DATA SHOWN:

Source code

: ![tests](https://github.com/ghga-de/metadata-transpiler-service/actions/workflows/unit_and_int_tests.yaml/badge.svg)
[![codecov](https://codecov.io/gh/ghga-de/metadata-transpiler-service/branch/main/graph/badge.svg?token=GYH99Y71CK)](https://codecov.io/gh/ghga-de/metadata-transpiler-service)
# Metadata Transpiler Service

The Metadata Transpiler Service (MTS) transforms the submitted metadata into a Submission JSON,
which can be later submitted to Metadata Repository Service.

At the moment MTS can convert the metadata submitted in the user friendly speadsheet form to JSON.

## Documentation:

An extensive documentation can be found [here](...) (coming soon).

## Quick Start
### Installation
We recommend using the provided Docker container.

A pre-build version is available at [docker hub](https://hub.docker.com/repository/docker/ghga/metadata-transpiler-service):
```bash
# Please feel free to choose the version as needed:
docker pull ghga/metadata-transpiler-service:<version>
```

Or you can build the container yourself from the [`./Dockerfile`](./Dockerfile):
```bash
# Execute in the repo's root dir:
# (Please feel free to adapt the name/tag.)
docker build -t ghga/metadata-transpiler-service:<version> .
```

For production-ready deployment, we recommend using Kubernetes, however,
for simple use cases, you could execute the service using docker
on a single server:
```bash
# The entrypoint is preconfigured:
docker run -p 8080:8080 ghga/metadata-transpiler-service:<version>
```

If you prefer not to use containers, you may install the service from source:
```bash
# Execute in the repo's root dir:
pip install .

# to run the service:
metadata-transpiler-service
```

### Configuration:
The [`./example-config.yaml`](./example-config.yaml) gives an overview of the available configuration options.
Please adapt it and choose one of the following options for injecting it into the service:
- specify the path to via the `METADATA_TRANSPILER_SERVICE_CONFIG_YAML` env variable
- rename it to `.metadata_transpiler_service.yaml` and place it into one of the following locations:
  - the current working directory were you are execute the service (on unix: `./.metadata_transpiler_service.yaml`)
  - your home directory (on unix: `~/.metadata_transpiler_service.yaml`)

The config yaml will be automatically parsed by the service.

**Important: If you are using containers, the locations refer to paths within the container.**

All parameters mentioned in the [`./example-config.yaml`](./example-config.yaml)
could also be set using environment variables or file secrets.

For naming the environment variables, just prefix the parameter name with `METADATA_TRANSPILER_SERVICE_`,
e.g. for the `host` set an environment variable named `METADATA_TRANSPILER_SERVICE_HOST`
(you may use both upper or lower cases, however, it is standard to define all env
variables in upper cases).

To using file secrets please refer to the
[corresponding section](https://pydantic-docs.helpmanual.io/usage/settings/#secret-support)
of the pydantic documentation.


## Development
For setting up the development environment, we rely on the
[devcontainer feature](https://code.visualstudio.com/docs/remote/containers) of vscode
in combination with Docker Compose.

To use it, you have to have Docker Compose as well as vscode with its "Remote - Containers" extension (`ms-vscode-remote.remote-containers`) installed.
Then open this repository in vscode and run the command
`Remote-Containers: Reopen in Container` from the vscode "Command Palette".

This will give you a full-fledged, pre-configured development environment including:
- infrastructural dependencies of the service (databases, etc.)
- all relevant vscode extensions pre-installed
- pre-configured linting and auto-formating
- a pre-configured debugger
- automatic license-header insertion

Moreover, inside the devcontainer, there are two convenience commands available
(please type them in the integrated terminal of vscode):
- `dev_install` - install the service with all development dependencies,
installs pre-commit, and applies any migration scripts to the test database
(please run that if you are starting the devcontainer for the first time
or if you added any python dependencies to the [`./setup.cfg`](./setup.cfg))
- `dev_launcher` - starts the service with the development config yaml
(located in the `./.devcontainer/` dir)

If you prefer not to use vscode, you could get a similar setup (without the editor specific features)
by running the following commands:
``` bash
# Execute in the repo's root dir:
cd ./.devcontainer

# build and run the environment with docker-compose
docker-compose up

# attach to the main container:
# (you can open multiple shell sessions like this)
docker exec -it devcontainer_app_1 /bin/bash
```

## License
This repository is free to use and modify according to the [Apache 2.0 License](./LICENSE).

WORK REQUEST: Throughout the material, how many lines contain the string "locations"? Answer with the number alone.

ANSWER FOR THE TASK: 2